- THE TASK: Restate all the data word for word and omit the pictures.

[Start of Attachment]

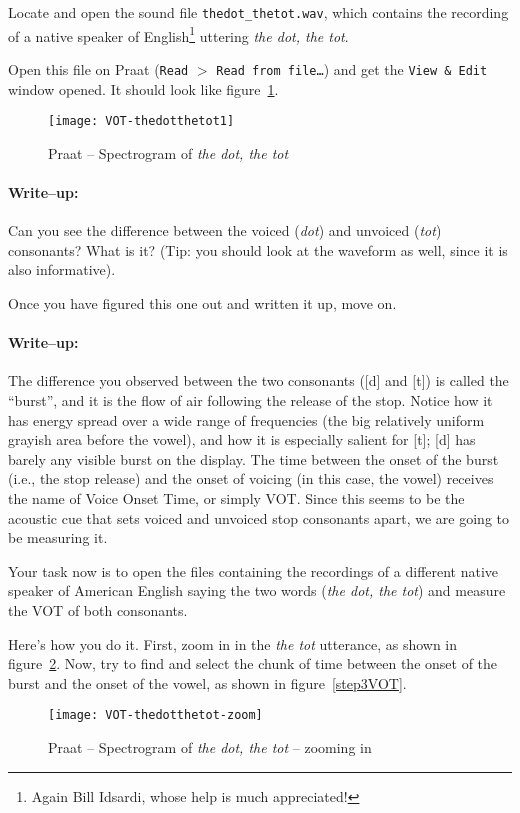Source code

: \documentclass{article}
\newcommand{\soft}[1]{\textsf{#1}}
\newcommand{\filefmat}[1]{\texttt{#1}}
\newcommand{\softmenu}[1]{\texttt{#1}}
\newcommand{\Praat}{\soft{Praat}}
\begin{document}
Locate and open the sound file \filefmat{thedot\_thetot.wav}, which contains the recording of a native speaker of English\footnote{Again Bill Idsardi, whose help is much appreciated!} uttering \emph{the dot, the tot}.

Open this file on \Praat{} (\softmenu{Read} $>$ \softmenu{Read from file\ldots}) and get the \softmenu{View \& Edit} window opened. It should look like figure~\ref{step1VOT}.

\begin{figure}[!tbp]
\caption{\Praat{} -- Spectrogram of \emph{the dot, the tot}}
\label{step1VOT}
	\begin{center}
		\texttt{[image: VOT-thedotthetot1]}
	\end{center}
\end{figure}

\paragraph{Write--up:} Can you see the difference between the voiced (\emph{dot}) and unvoiced (\emph{tot}) consonants? What is it? (Tip: you should look at the waveform as well, since it is also informative).

Once you have figured this one out and written it up, move on.

\paragraph{Write--up:} The difference you observed between the two consonants ([d] and [t]) is called the ``burst'', and it is the flow of air following the release of the stop. Notice how it has energy spread over a wide range of frequencies (the big relatively uniform grayish area before the vowel), and how it is especially salient for [t]; [d] has barely any visible burst on the display. The time between the onset of the burst (i.e., the stop release) and the onset of voicing (in this case, the vowel) receives the name of Voice Onset Time, or simply VOT. Since this seems to be the acoustic cue that sets voiced and unvoiced stop consonants apart, we are going to be measuring it.

Your task now is to open the files containing the recordings of a different native speaker of American English saying the two words (\emph{the dot, the tot}) and measure the VOT of both consonants.

Here's how you do it. First, zoom in in the \emph{the tot} utterance, as shown in figure~\ref{step2VOT}. Now, try to find and select the chunk of time between the onset of the burst and the onset of the vowel, as shown in figure~\ref{step3VOT}. 
\begin{figure}[!tbp]
\caption{\Praat{} -- Spectrogram of \emph{the dot, the tot} -- zooming in}
\label{step2VOT}
	\begin{center}
		\texttt{[image: VOT-thedotthetot-zoom]}
	\end{center}
\end{figure}
\end{document}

[End of Attachment]

- ANSWER FOR THIS EXERCISE:
Source code

: \documentclass{article}
\newcommand{\soft}[1]{\textsf{#1}}
\newcommand{\filefmat}[1]{\texttt{#1}}
\newcommand{\softmenu}[1]{\texttt{#1}}
\newcommand{\Praat}{\soft{Praat}}
\begin{document}
Locate and open the sound file \filefmat{thedot\_thetot.wav}, which contains the recording of a native speaker of English\footnote{Again Bill Idsardi, whose help is much appreciated!} uttering \emph{the dot, the tot}.

Open this file on \Praat{} (\softmenu{Read} $>$ \softmenu{Read from file\ldots}) and get the \softmenu{View \& Edit} window opened. It should look like figure~\ref{step1VOT}.

\begin{figure}[!tbp]
\caption{\Praat{} -- Spectrogram of \emph{the dot, the tot}}
\label{step1VOT}
	\begin{center}
		\texttt{[image: VOT-thedotthetot1]}
	\end{center}
\end{figure}

\paragraph{Write--up:} Can you see the difference between the voiced (\emph{dot}) and unvoiced (\emph{tot}) consonants? What is it? (Tip: you should look at the waveform as well, since it is also informative).

Once you have figured this one out and written it up, move on.

\paragraph{Write--up:} The difference you observed between the two consonants ([d] and [t]) is called the ``burst'', and it is the flow of air following the release of the stop. Notice how it has energy spread over a wide range of frequencies (the big relatively uniform grayish area before the vowel), and how it is especially salient for [t]; [d] has barely any visible burst on the display. The time between the onset of the burst (i.e., the stop release) and the onset of voicing (in this case, the vowel) receives the name of Voice Onset Time, or simply VOT. Since this seems to be the acoustic cue that sets voiced and unvoiced stop consonants apart, we are going to be measuring it.

Your task now is to open the files containing the recordings of a different native speaker of American English saying the two words (\emph{the dot, the tot}) and measure the VOT of both consonants.

Here's how you do it. First, zoom in in the \emph{the tot} utterance, as shown in figure~\ref{step2VOT}. Now, try to find and select the chunk of time between the onset of the burst and the onset of the vowel, as shown in figure~\ref{step3VOT}. 
\begin{figure}[!tbp]
\caption{\Praat{} -- Spectrogram of \emph{the dot, the tot} -- zooming in}
\label{step2VOT}
	\begin{center}
		\texttt{[image: VOT-thedotthetot-zoom]}
	\end{center}
\end{figure}
\end{document}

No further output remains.